::: SOURCE MATERIAL

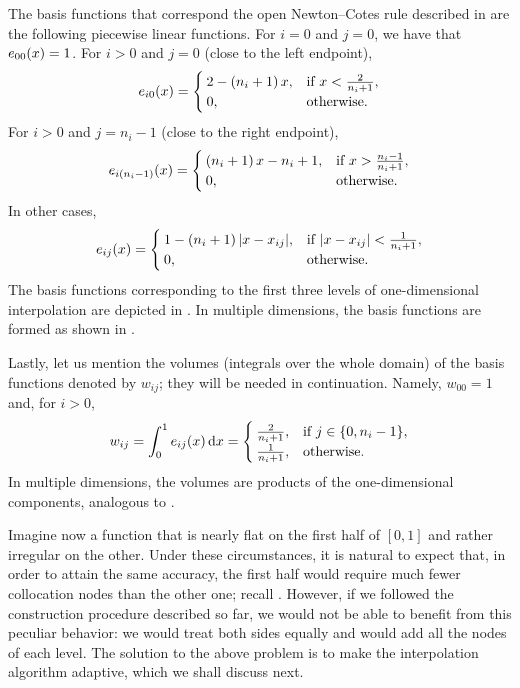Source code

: The basis functions that correspond the open Newton--Cotes rule described in
 are the following piecewise linear functions. For $i = 0$ and $j =
0$, we have that $e_{00}(x) = 1$. For $i > 0$ and $j = 0$ (close to the left
endpoint),
\[
  e_{i0}(x) =
  \begin{cases}
    2 - \left( n_i + 1 \right) x, & \text{if } x < \frac{2}{n_i + 1}, \\
    0, & \text{otherwise}.
  \end{cases}
\]
For $i > 0$ and $j = n_i - 1$ (close to the right endpoint),
\[
  e_{i(n_i - 1)}(x) =
  \begin{cases}
    \left( n_i + 1 \right) x - n_i + 1, & \text{if } x > \frac{n_i - 1}{n_i + 1}, \\
    0, & \text{otherwise}.
  \end{cases}
\]
In other cases,
\[
  e_{ij}(x) =
  \begin{cases}
    1 - \left( n_i + 1 \right)|x - x_{ij}|, & \text{if } |x - x_{ij}| < \frac{1}{n_i + 1}, \\
    0, & \text{otherwise}.
  \end{cases}
\]
The basis functions corresponding to the first three levels of one-dimensional
interpolation are depicted in . In multiple dimensions, the basis
functions are formed as shown in .

Lastly, let us mention the volumes (integrals over the whole domain) of the
basis functions denoted by $w_{ij}$; they will be needed in continuation.
Namely, $w_{00} = 1$ and, for $i > 0$,
\[
  w_{ij} = \int_0^1 e_{ij}(x) \, \mathrm{d} x =
  \begin{cases}
    \frac{2}{n_i + 1}, & \text{if } j \in \{ 0, n_i - 1 \}, \\
    \frac{1}{n_i + 1}, & \text{otherwise}.
  \end{cases}
\]
In multiple dimensions, the volumes are products of the one-dimensional
components, analogous to .

Imagine now a function that is nearly flat on the first half of $[0, 1]$ and
rather irregular on the other. Under these circumstances, it is natural to
expect that, in order to attain the same accuracy, the first half would require
much fewer collocation nodes than the other one; recall .
However, if we followed the construction procedure described so far, we would
not be able to benefit from this peculiar behavior: we would treat both sides
equally and would add all the nodes of each level. The solution to the above
problem is to make the interpolation algorithm adaptive, which we shall discuss
next.

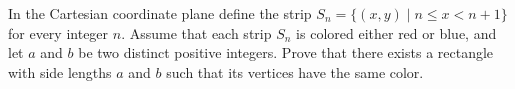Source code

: In the Cartesian coordinate plane define the strip $S_n = \{(x, y) \mid n \leq x < n + 1\}$ for every integer $n$. Assume that each strip $S_n$ is colored either red or blue, and let $a$ and $b$ be two distinct positive integers. Prove that there exists a rectangle with side lengths $a$ and $b$ such that its vertices have the same color.
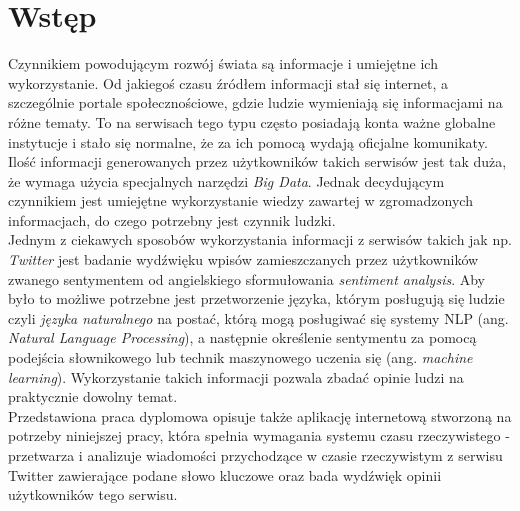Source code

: \chapter{Wstęp}
Czynnikiem powodującym rozwój świata są informacje i umiejętne ich wykorzystanie. Od jakiegoś czasu źródłem informacji stał się internet, a szczególnie portale społecznościowe, gdzie ludzie wymieniają się informacjami na różne tematy. To na serwisach tego typu często posiadają konta ważne globalne instytucje i stało się normalne, że za ich pomocą wydają oficjalne komunikaty. Ilość informacji generowanych przez użytkowników takich serwisów jest tak duża, że wymaga użycia specjalnych narzędzi \textit{Big Data}. Jednak decydującym czynnikiem jest umiejętne wykorzystanie wiedzy zawartej w zgromadzonych informacjach, do czego potrzebny jest czynnik ludzki. \\
Jednym z ciekawych sposobów wykorzystania informacji z serwisów takich jak np. \textit{Twitter} jest badanie wydźwięku wpisów zamieszczanych przez użytkowników zwanego sentymentem od angielskiego sformułowania \textit{sentiment analysis}. Aby było to możliwe potrzebne jest przetworzenie języka, którym posługują się ludzie czyli \textit{języka naturalnego} na postać, którą mogą posługiwać się systemy NLP (ang. \textit{Natural Language Processing}), a następnie określenie sentymentu za pomocą podejścia słownikowego lub technik maszynowego uczenia się (ang. \textit{machine learning}). Wykorzystanie takich informacji pozwala zbadać opinie ludzi na praktycznie dowolny temat. \\
Przedstawiona praca dyplomowa opisuje także aplikację internetową stworzoną na potrzeby niniejszej pracy, która spełnia wymagania systemu czasu rzeczywistego - przetwarza i analizuje wiadomości przychodzące w czasie rzeczywistym z serwisu Twitter zawierające podane słowo kluczowe oraz bada wydźwięk opinii użytkowników tego serwisu.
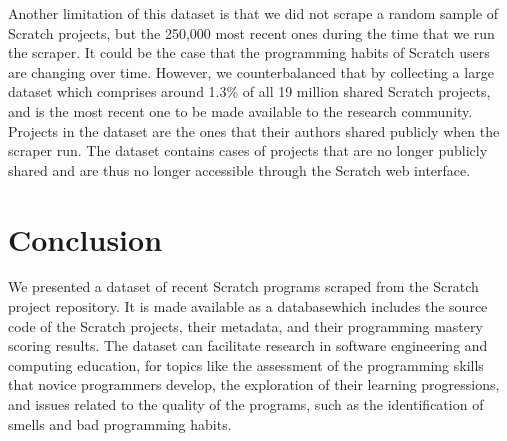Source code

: \documentclass[10pt, conference]{IEEEtran}
\begin{document}
Another limitation of this dataset is that we did not scrape a random sample of Scratch projects, but the 250,000 most recent ones during the time that we run the scraper.
It could be the case that the programming habits of Scratch users are changing over time.
However, we counterbalanced that by collecting a large dataset which comprises around 1.3\% of all 19 million shared Scratch projects, and is the most recent one to be made available to the research community.
Projects in the dataset are the ones that their authors shared publicly when the scraper run. The dataset contains cases of projects that are no longer publicly shared and are thus no longer accessible through the Scratch web interface.

\section{Conclusion}
We presented a dataset of recent Scratch programs scraped from the Scratch project repository.
It is made available as a database\footnotemark[\ref{dataseturl}] which includes the source code of the Scratch projects, their metadata, and their programming mastery scoring results.
The dataset can facilitate research in software engineering and computing education, for topics like the assessment of the programming skills that novice programmers develop, the exploration of their learning progressions, and issues related to the quality of the programs, such as the identification of smells and bad programming habits.



\end{document}
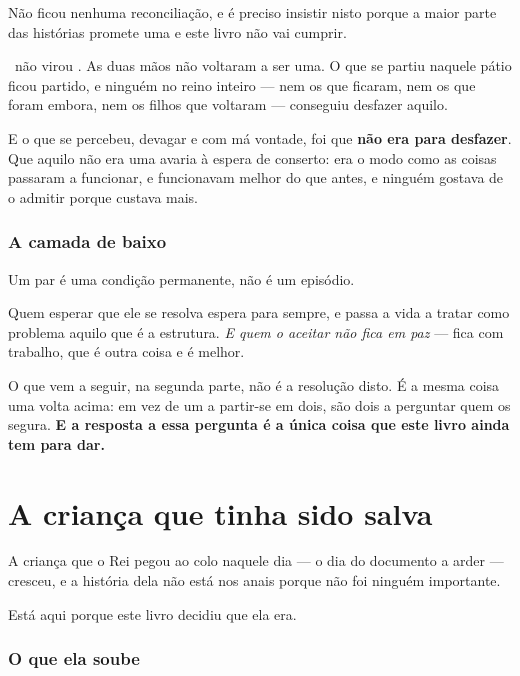 \documentclass[livro.tex]{subfiles}
\begin{document}
Não ficou nenhuma reconciliação, e é preciso insistir nisto porque a maior parte das histórias
promete uma e este livro não vai cumprir.

\medskip

\Drk\ não virou \Ben. As duas mãos não voltaram a ser uma. O que se partiu naquele pátio ficou
partido, e ninguém no reino inteiro --- nem os que ficaram, nem os que foram embora, nem os
filhos que voltaram --- conseguiu desfazer aquilo.

\medskip

E o que se percebeu, devagar e com má vontade, foi que \textbf{não era para desfazer}. Que aquilo
não era uma avaria à espera de conserto: era o modo como as coisas passaram a funcionar, e
funcionavam melhor do que antes, e ninguém gostava de o admitir porque custava mais.

\subsection*{A camada de baixo}

Um par é uma condição permanente, não é um episódio.

\medskip

Quem esperar que ele se resolva espera para sempre, e passa a vida a tratar como problema aquilo
que é a estrutura. \emph{E quem o aceitar não fica em paz} --- fica com trabalho, que é outra
coisa e é melhor.

\medskip

O que vem a seguir, na segunda parte, não é a resolução disto. É a mesma coisa uma volta acima: em
vez de um a partir-se em dois, são dois a perguntar quem os segura. \textbf{E a resposta a essa
pergunta é a única coisa que este livro ainda tem para dar.}


\chapter{A criança que tinha sido salva}

A criança que o Rei pegou ao colo naquele dia --- o dia do documento a arder --- cresceu, e a
história dela não está nos anais porque não foi ninguém importante.

\medskip

Está aqui porque este livro decidiu que ela era.

\subsection*{O que ela soube}
\end{document}
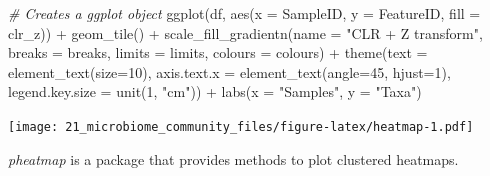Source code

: \documentclass[
]{book}
\newenvironment{Shaded}{\begin{snugshade}}{\end{snugshade}}
\newcommand{\AttributeTok}[1]{\textcolor[rgb]{0.77,0.63,0.00}{#1}}
\newcommand{\CommentTok}[1]{\textcolor[rgb]{0.56,0.35,0.01}{\textit{#1}}}
\newcommand{\DecValTok}[1]{\textcolor[rgb]{0.00,0.00,0.81}{#1}}
\newcommand{\FunctionTok}[1]{\textcolor[rgb]{0.00,0.00,0.00}{#1}}
\newcommand{\NormalTok}[1]{#1}
\newcommand{\SpecialCharTok}[1]{\textcolor[rgb]{0.00,0.00,0.00}{#1}}
\newcommand{\StringTok}[1]{\textcolor[rgb]{0.31,0.60,0.02}{#1}}
\begin{document}
\begin{Shaded}
\begin{Highlighting}[]
\CommentTok{\# Creates a ggplot object}
\FunctionTok{ggplot}\NormalTok{(df, }\FunctionTok{aes}\NormalTok{(}\AttributeTok{x =}\NormalTok{ SampleID, }\AttributeTok{y =}\NormalTok{ FeatureID, }\AttributeTok{fill =}\NormalTok{ clr\_z)) }\SpecialCharTok{+}
  \FunctionTok{geom\_tile}\NormalTok{() }\SpecialCharTok{+}
  \FunctionTok{scale\_fill\_gradientn}\NormalTok{(}\AttributeTok{name =} \StringTok{"CLR + Z transform"}\NormalTok{, }
                       \AttributeTok{breaks =}\NormalTok{ breaks, }\AttributeTok{limits =}\NormalTok{ limits, }\AttributeTok{colours =}\NormalTok{ colours) }\SpecialCharTok{+} 
  \FunctionTok{theme}\NormalTok{(}\AttributeTok{text =} \FunctionTok{element\_text}\NormalTok{(}\AttributeTok{size=}\DecValTok{10}\NormalTok{),}
        \AttributeTok{axis.text.x =} \FunctionTok{element\_text}\NormalTok{(}\AttributeTok{angle=}\DecValTok{45}\NormalTok{, }\AttributeTok{hjust=}\DecValTok{1}\NormalTok{),}
        \AttributeTok{legend.key.size =} \FunctionTok{unit}\NormalTok{(}\DecValTok{1}\NormalTok{, }\StringTok{"cm"}\NormalTok{)) }\SpecialCharTok{+}
  \FunctionTok{labs}\NormalTok{(}\AttributeTok{x =} \StringTok{"Samples"}\NormalTok{, }\AttributeTok{y =} \StringTok{"Taxa"}\NormalTok{)}
\end{Highlighting}
\end{Shaded}

\texttt{[image: 21\_microbiome\_community\_files/figure-latex/heatmap-1.pdf]}

\emph{pheatmap} is a package that provides methods to plot clustered heatmaps.
\end{document}

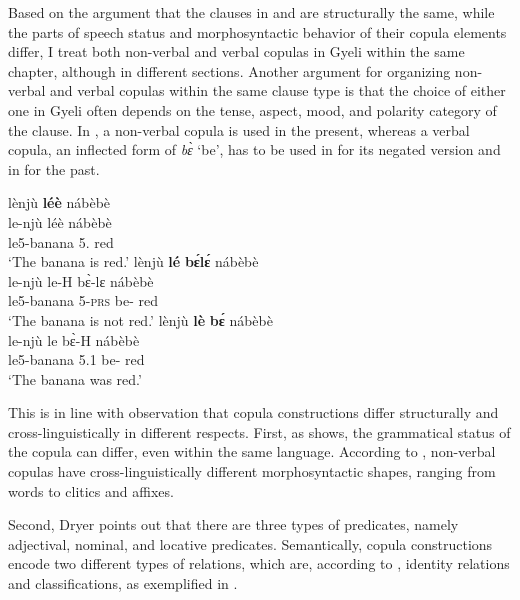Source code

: Based on the argument that the clauses in  and  are structurally the same, while the parts of speech status and morphosyntactic behavior of their copula elements differ, I treat both non-verbal and verbal copulas in Gyeli within the same chapter, although in different sections. Another argument for organizing non-verbal and verbal copulas within the same clause type is that the choice of either one in Gyeli often depends on the tense, aspect, mood, and polarity category of the clause. In , a non-verbal copula is used in the present, whereas a verbal copula, an inflected form of {\itshape bɛ̀} `be', has to be used in  for its negated version and in  for the past.

\ea\label{banana}
\ea \label{banana1}
  \glll lènjù {\bfseries léè} nábèbè   \\
        le-njù léè nábèbè  \\
          le5-banana 5.{\COP} red\\
    \trans `The banana is red.'
\ex\label{banana2}
  \glll lènjù {\bfseries lé} {\bfseries bɛ́lɛ́} nábèbè   \\
        le-njù le-H bɛ̀-lɛ nábèbè  \\
          le5-banana 5-\textsc{prs} be-{\NEG} red\\
    \trans `The banana is not red.'
\ex\label{banana3}
  \glll lènjù {\bfseries lè} {\bfseries bɛ́} nábèbè   \\
        le-njù le bɛ̀-H nábèbè  \\
          le5-banana 5.{\PST}1 be-{\R} red\\
    \trans `The banana was red.'
\z
\z

This is in line with  observation that copula constructions differ structurally and cross-linguistically in different respects. First, as  shows, the grammatical status of the copula can differ, even within the same language. According to \citet[225-227]{dryer2007a}, non-verbal copulas have cross-linguistically different morphosyntactic shapes, ranging from words to clitics and affixes.

Second, Dryer points out that there are three types of predicates, namely adjectival, nominal, and locative predicates. 
Semantically, copula constructions encode two different types of relations, which are, according to \citet[1-2]{curnow2001}, identity relations and classifications, as exemplified in .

::::::

— TO DO —
The line with "Second, Dryer points" and all the lines after it in the records above are to be output exactly, with nothing added.

— WRITTEN RESPONSE —
Second, Dryer points out that there are three types of predicates, namely adjectival, nominal, and locative predicates. 
Semantically, copula constructions encode two different types of relations, which are, according to \citet[1-2]{curnow2001}, identity relations and classifications, as exemplified in .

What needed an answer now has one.